What I had gathered from the movie up until this point was that writer/director Jacob Johnston had wanted to explore the power of various emotions such as lust and friendship while playing through the motions of a slasher. It seemed like a fun idea. Pierce’s trance is well-orchestrated with the pulsing music of the club and intercut scenes of peace and despair.
And then another death occurs. The musician’s agent arrives, saying to a grieving group that they will receive compensation and the body will be disposed of. If they report the death, they face consequences. “I have ruined more lives than Mitch McConnell,” she brags. Somehow I doubt that, but moving on. The grieving friends are told they need to come back to the festival the next night to collect their money. Satire is meant to be at the center of this and there’s a lot of lengthy dialogue that could’ve been effective, had it been trimmed, spruced, and sped up when appropriate.
Budget issues are probably to blame for a lot of the film’s low points. It’s as if all of the mayhem has been put in slow motion. So many scenes are intercut with dancers gyrating to strobes and music like a scene from Skins and only a few of them serve a discernible purpose aside from filling dead space. The effectiveness wears off like a magic trick we’ve seen before. When the remaining kids return to the concert for a second night, a series of lower-class attacks begin and the film stumbles to reach a conclusion. After the first important death, I really felt like the survivor’s would be protective of one another returning the very next night.

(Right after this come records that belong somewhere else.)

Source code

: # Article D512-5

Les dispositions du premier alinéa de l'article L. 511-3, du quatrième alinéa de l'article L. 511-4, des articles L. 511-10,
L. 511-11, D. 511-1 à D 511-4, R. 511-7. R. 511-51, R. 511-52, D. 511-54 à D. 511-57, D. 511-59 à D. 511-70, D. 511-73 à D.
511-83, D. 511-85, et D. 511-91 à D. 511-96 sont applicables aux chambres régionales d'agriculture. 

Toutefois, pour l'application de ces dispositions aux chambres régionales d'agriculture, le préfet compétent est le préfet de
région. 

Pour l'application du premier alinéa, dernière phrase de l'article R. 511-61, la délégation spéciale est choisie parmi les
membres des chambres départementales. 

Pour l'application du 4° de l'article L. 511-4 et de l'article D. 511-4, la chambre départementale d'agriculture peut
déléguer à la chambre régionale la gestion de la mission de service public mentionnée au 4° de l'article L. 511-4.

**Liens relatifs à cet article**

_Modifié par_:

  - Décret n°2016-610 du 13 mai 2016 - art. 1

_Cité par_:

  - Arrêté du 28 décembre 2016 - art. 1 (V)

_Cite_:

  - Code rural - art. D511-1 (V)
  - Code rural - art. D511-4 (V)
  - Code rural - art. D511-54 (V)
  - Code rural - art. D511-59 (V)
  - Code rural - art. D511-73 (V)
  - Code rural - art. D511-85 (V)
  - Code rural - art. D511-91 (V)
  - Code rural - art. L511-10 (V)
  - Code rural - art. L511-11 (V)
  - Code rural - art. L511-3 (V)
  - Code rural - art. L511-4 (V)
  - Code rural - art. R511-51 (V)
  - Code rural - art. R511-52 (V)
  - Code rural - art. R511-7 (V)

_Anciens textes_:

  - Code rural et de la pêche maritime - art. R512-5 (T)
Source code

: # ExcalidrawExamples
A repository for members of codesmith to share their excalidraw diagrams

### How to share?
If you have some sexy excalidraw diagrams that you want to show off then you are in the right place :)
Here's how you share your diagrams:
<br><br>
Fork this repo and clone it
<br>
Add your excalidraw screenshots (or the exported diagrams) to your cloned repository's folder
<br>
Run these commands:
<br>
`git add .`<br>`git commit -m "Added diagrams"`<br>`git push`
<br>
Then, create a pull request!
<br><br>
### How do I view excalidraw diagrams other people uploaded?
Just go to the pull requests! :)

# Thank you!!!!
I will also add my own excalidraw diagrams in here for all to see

One of the films' clear influences is Scream. You can tell by the dialogue and the knife-happy atmosphere. With Scream, one could guess the killer(s) and still enjoy the ride to get there. Here, it sadly feels like a chore.
I can feel the gears turning on this film but they don’t appear to be working toward the same goal. There’s a killer in a unique mask and plenty of kills, but the film itself is stuck between a fever dream and slasher. I think Johnston has some ideas worth developing, but they aren’t proudly on display here.